Another interesting concept developed by Wojzischke et al. is the association of malnutrition with poor functional outcomes as measured by the Barthel Index (BI) and the Functional Independent Measure (FIM). The findings show that malnutrition has a negative impact on functional outcomes and that worse BI or FIM is associated with malnutrition and/or malnutrition risk. The results also reinforce the importance of systematic screening in clinical practice using a validated tool such as MNA or MNA-SF, as recommended by ESPEN guidelines [13]. A limitation of the systematic review was that the search strategy did not include outcome variables other than BI and FIM during the hospital stay; these measures might not yield adequate information about the dynamic results of a rehabilitation program. Functional indexes such as absolute functional gain (admission-to-discharge BI change), rehabilitation efficiency index (absolute functional gain over length of stay), relative functional gain (achieved percentage of potential gain), and Heinemann index, among others, are indicators of the results of the intervention, can be used as goals, and help to support the clinical decision-making process in geriatric rehabilitation [17].

Wojzischke et al. present the available evidence about a fascinating, cutting-edge research topic: the effectiveness of the new criteria for the diagnosis of malnutrition and their relationship with nutrition-related diseases.
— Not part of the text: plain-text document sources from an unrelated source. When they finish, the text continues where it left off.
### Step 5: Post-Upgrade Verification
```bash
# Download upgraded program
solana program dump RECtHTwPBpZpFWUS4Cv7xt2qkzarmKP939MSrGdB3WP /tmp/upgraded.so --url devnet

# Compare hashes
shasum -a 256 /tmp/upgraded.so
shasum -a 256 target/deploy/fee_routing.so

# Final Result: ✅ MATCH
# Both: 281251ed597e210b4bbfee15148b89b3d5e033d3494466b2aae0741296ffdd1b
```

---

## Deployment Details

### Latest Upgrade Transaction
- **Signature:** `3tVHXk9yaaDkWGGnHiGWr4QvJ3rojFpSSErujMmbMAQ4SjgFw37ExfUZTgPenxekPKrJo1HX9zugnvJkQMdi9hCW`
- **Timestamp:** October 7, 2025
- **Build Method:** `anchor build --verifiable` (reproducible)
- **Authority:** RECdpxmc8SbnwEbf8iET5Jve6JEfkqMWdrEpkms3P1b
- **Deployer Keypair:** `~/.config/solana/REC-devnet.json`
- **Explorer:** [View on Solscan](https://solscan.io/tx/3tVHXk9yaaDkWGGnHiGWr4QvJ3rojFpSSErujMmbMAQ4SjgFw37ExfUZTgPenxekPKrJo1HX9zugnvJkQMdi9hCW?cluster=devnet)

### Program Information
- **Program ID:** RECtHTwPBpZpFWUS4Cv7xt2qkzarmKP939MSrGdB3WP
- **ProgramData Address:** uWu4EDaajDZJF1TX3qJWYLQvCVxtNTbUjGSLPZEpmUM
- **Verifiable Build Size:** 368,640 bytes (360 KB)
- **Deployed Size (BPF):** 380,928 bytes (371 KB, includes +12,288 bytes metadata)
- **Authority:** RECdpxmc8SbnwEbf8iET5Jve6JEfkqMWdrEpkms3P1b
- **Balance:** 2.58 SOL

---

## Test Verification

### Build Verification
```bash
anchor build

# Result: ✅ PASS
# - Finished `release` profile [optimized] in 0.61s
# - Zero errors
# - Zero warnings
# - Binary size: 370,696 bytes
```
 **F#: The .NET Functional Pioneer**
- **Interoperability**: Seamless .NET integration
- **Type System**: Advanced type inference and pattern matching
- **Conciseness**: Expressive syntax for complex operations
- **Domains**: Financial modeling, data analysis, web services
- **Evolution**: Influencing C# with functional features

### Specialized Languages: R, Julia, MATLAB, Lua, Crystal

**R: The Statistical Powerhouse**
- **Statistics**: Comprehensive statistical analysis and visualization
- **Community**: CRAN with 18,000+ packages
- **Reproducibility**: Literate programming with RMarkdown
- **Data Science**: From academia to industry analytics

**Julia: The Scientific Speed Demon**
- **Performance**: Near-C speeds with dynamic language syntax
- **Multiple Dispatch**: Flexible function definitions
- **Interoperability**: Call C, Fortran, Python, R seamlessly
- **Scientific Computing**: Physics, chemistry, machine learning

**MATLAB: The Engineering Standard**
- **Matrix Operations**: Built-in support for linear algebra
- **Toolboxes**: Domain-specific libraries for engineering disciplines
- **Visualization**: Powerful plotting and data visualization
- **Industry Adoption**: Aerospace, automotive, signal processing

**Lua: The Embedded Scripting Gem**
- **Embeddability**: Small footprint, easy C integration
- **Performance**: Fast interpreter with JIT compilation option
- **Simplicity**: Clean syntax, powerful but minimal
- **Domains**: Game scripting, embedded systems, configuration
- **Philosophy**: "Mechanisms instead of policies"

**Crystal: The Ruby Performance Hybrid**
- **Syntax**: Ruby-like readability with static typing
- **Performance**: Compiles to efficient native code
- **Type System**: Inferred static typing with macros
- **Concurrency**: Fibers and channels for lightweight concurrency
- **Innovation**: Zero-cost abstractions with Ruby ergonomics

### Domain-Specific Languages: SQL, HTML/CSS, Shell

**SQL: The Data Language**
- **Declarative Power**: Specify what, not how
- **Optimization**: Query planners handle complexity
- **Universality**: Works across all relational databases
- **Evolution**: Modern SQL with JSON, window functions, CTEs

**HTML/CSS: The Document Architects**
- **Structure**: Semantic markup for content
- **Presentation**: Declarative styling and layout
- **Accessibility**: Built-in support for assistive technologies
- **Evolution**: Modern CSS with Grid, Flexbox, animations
Studies about the capability of the new GLIM criteria to predict adverse health outcomes are still scarce [26] and could be timely. Moreover, further research about pragmatic approaches [27] suitable for bedside assessment will be helpful for the widespread implementation of the ESPEN definition. Despite ESPEN and EuGMS support of the GLIM criteria [28], and the interest that the criteria aroused among European geriatric societies, no European guidelines to date recommend their use [22]. The relative novelty of the GLIM criteria and their limited diffusion among clinicians, the pitfalls of measuring muscle mass [22, 29,30,31], the still frequent use of serum albumin levels as a measurement of nutritional status [36], and resistance to change in daily practice [32] remain the major limitations for the implementation of the new criteria in clinical practice in geriatric rehabilitation. The meta-analysis published in this issue could be a promising starting point for a line of research in malnutrition and nutrition-related diseases in geriatric rehabilitation designed to improve nutritional care in older people.